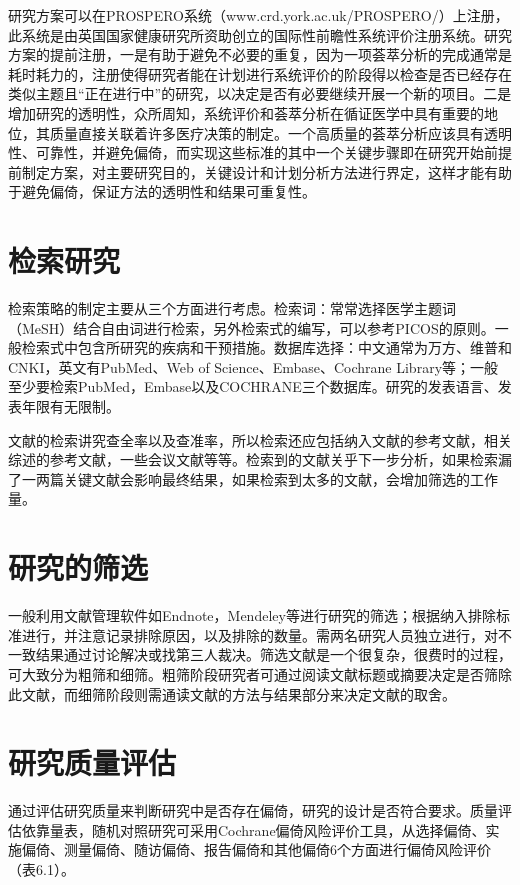 \documentclass[
  chinese-hans,
  letterpaper,
  DIV=11,
  numbers=noendperiod]{scrreprt}
\begin{document}
研究方案可以在PROSPERO系统（www.crd.york.ac.uk/PROSPERO/）上注册，此系统是由英国国家健康研究所资助创立的国际性前瞻性系统评价注册系统。研究方案的提前注册，一是有助于避免不必要的重复，因为一项荟萃分析的完成通常是耗时耗力的，注册使得研究者能在计划进行系统评价的阶段得以检查是否已经存在类似主题且``正在进行中''的研究，以决定是否有必要继续开展一个新的项目。二是增加研究的透明性，众所周知，系统评价和荟萃分析在循证医学中具有重要的地位，其质量直接关联着许多医疗决策的制定。一个高质量的荟萃分析应该具有透明性、可靠性，并避免偏倚，而实现这些标准的其中一个关键步骤即在研究开始前提前制定方案，对主要研究目的，关键设计和计划分析方法进行界定，这样才能有助于避免偏倚，保证方法的透明性和结果可重复性。

\section{检索研究}\label{ux68c0ux7d22ux7814ux7a76}

检索策略的制定主要从三个方面进行考虑。检索词：常常选择医学主题词（MeSH）结合自由词进行检索，另外检索式的编写，可以参考PICOS的原则。一般检索式中包含所研究的疾病和干预措施。数据库选择：中文通常为万方、维普和CNKI，英文有PubMed、Web
of Science、Embase、Cochrane
Library等；一般至少要检索PubMed，Embase以及COCHRANE三个数据库。研究的发表语言、发表年限有无限制。

文献的检索讲究查全率以及查准率，所以检索还应包括纳入文献的参考文献，相关综述的参考文献，一些会议文献等等。检索到的文献关乎下一步分析，如果检索漏了一两篇关键文献会影响最终结果，如果检索到太多的文献，会增加筛选的工作量。

\section{研究的筛选}\label{ux7814ux7a76ux7684ux7b5bux9009}

一般利用文献管理软件如Endnote，Mendeley等进行研究的筛选；根据纳入排除标准进行，并注意记录排除原因，以及排除的数量。需两名研究人员独立进行，对不一致结果通过讨论解决或找第三人裁决。筛选文献是一个很复杂，很费时的过程，可大致分为粗筛和细筛。粗筛阶段研究者可通过阅读文献标题或摘要决定是否筛除此文献，而细筛阶段则需通读文献的方法与结果部分来决定文献的取舍。

\section{研究质量评估}\label{ux7814ux7a76ux8d28ux91cfux8bc4ux4f30}

通过评估研究质量来判断研究中是否存在偏倚，研究的设计是否符合要求。质量评估依靠量表，随机对照研究可采用Cochrane偏倚风险评价工具，从选择偏倚、实施偏倚、测量偏倚、随访偏倚、报告偏倚和其他偏倚6个方面进行偏倚风险评价（表6.1）。
\end{document}
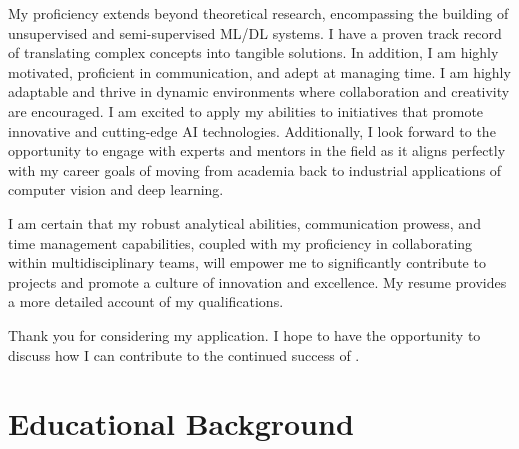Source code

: \documentclass[11pt, a4paper, sans, final]{moderncv}
\begin{document}
My proficiency extends beyond theoretical research, encompassing the building of unsupervised and semi-supervised ML/DL systems. I have a proven track record of translating complex concepts into tangible solutions. In addition, I am highly motivated, proficient in communication, and adept at managing time. I am highly adaptable and thrive in dynamic environments where collaboration and creativity are encouraged. I am excited to apply my abilities to initiatives that promote innovative and cutting-edge AI technologies. Additionally, I look forward to the opportunity to engage with experts and mentors in the field as it aligns perfectly with my career goals of moving from academia back to industrial applications of computer vision and deep learning.
 
I am certain that my robust analytical abilities, communication prowess, and time management capabilities, coupled with my proficiency in collaborating within multidisciplinary teams, will empower me to significantly contribute to projects and promote a culture of innovation and excellence. My resume provides a more detailed account of my qualifications. 

Thank you for considering my application. I hope to have the opportunity to discuss how I can contribute to the continued success of \companyName.

\makeletterclosing


\newpage
\makecvtitle
\section{Educational Background}
\medskip

\end{document}
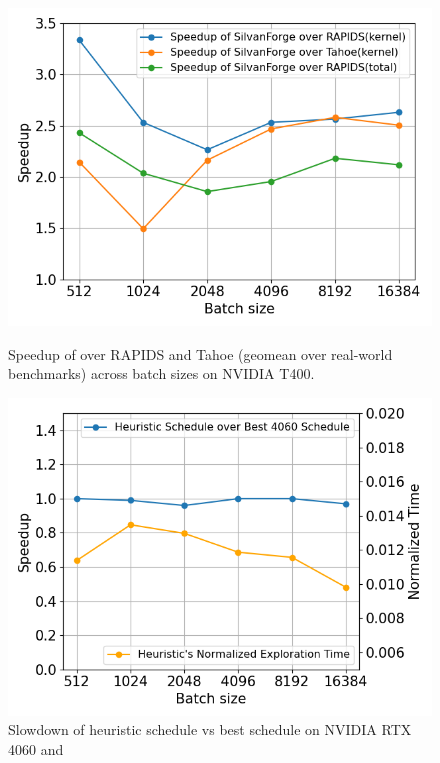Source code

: \begin{figure}[htb]
\begin{minipage}[t]{.3\linewidth}
  \centering
  \includegraphics[width=\linewidth]{figures/geomean_speedup_T400_kernel_time.png}
  \caption{Speedup of \Treebeard{} over RAPIDS and Tahoe (geomean over real-world 
  benchmarks) across batch sizes on NVIDIA T400.}
  \label{Fig:TBvsRAPIDSTahoe_T400_Speedup}
\end{minipage}
\hspace{0.5cm}
\begin{minipage}[t]{.3\linewidth}
  \centering
  \includegraphics[width=\linewidth]{figures/speedup_vs_norm_time_line_graph_4060.png}
  \caption{Slowdown of heuristic schedule vs best schedule on NVIDIA RTX 4060 and 
}
\end{minipage}
\end{figure}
• • •
About this task.
Skip the pictures and reproduce all remaining entries exactly.

Task result.
 \documentclass[
  chinese-hans,
  letterpaper,
  DIV=11,
  numbers=noendperiod]{scrreprt}
\begin{document}
研究方案可以在PROSPERO系统（www.crd.york.ac.uk/PROSPERO/）上注册，此系统是由英国国家健康研究所资助创立的国际性前瞻性系统评价注册系统。研究方案的提前注册，一是有助于避免不必要的重复，因为一项荟萃分析的完成通常是耗时耗力的，注册使得研究者能在计划进行系统评价的阶段得以检查是否已经存在类似主题且``正在进行中''的研究，以决定是否有必要继续开展一个新的项目。二是增加研究的透明性，众所周知，系统评价和荟萃分析在循证医学中具有重要的地位，其质量直接关联着许多医疗决策的制定。一个高质量的荟萃分析应该具有透明性、可靠性，并避免偏倚，而实现这些标准的其中一个关键步骤即在研究开始前提前制定方案，对主要研究目的，关键设计和计划分析方法进行界定，这样才能有助于避免偏倚，保证方法的透明性和结果可重复性。

\section{检索研究}\label{ux68c0ux7d22ux7814ux7a76}

检索策略的制定主要从三个方面进行考虑。检索词：常常选择医学主题词（MeSH）结合自由词进行检索，另外检索式的编写，可以参考PICOS的原则。一般检索式中包含所研究的疾病和干预措施。数据库选择：中文通常为万方、维普和CNKI，英文有PubMed、Web
of Science、Embase、Cochrane
Library等；一般至少要检索PubMed，Embase以及COCHRANE三个数据库。研究的发表语言、发表年限有无限制。

文献的检索讲究查全率以及查准率，所以检索还应包括纳入文献的参考文献，相关综述的参考文献，一些会议文献等等。检索到的文献关乎下一步分析，如果检索漏了一两篇关键文献会影响最终结果，如果检索到太多的文献，会增加筛选的工作量。

\section{研究的筛选}\label{ux7814ux7a76ux7684ux7b5bux9009}

一般利用文献管理软件如Endnote，Mendeley等进行研究的筛选；根据纳入排除标准进行，并注意记录排除原因，以及排除的数量。需两名研究人员独立进行，对不一致结果通过讨论解决或找第三人裁决。筛选文献是一个很复杂，很费时的过程，可大致分为粗筛和细筛。粗筛阶段研究者可通过阅读文献标题或摘要决定是否筛除此文献，而细筛阶段则需通读文献的方法与结果部分来决定文献的取舍。

\section{研究质量评估}\label{ux7814ux7a76ux8d28ux91cfux8bc4ux4f30}

通过评估研究质量来判断研究中是否存在偏倚，研究的设计是否符合要求。质量评估依靠量表，随机对照研究可采用Cochrane偏倚风险评价工具，从选择偏倚、实施偏倚、测量偏倚、随访偏倚、报告偏倚和其他偏倚6个方面进行偏倚风险评价（表6.1）。
\end{document}
Source code

: \documentclass[11pt, a4paper, sans, final]{moderncv}
\begin{document}
My proficiency extends beyond theoretical research, encompassing the building of unsupervised and semi-supervised ML/DL systems. I have a proven track record of translating complex concepts into tangible solutions. In addition, I am highly motivated, proficient in communication, and adept at managing time. I am highly adaptable and thrive in dynamic environments where collaboration and creativity are encouraged. I am excited to apply my abilities to initiatives that promote innovative and cutting-edge AI technologies. Additionally, I look forward to the opportunity to engage with experts and mentors in the field as it aligns perfectly with my career goals of moving from academia back to industrial applications of computer vision and deep learning.
 
I am certain that my robust analytical abilities, communication prowess, and time management capabilities, coupled with my proficiency in collaborating within multidisciplinary teams, will empower me to significantly contribute to projects and promote a culture of innovation and excellence. My resume provides a more detailed account of my qualifications. 

Thank you for considering my application. I hope to have the opportunity to discuss how I can contribute to the continued success of \companyName.

\makeletterclosing


\newpage
\makecvtitle
\section{Educational Background}
\medskip

\end{document}
Source code

: \begin{figure}[htb]
\begin{minipage}[t]{.3\linewidth}
  \centering
  \includegraphics[width=\linewidth]{figures/geomean_speedup_T400_kernel_time.png}
  \caption{Speedup of \Treebeard{} over RAPIDS and Tahoe (geomean over real-world 
  benchmarks) across batch sizes on NVIDIA T400.}
  \label{Fig:TBvsRAPIDSTahoe_T400_Speedup}
\end{minipage}
\hspace{0.5cm}
\begin{minipage}[t]{.3\linewidth}
  \centering
  \includegraphics[width=\linewidth]{figures/speedup_vs_norm_time_line_graph_4060.png}
  \caption{Slowdown of heuristic schedule vs best schedule on NVIDIA RTX 4060 and 
}
\end{minipage}
\end{figure}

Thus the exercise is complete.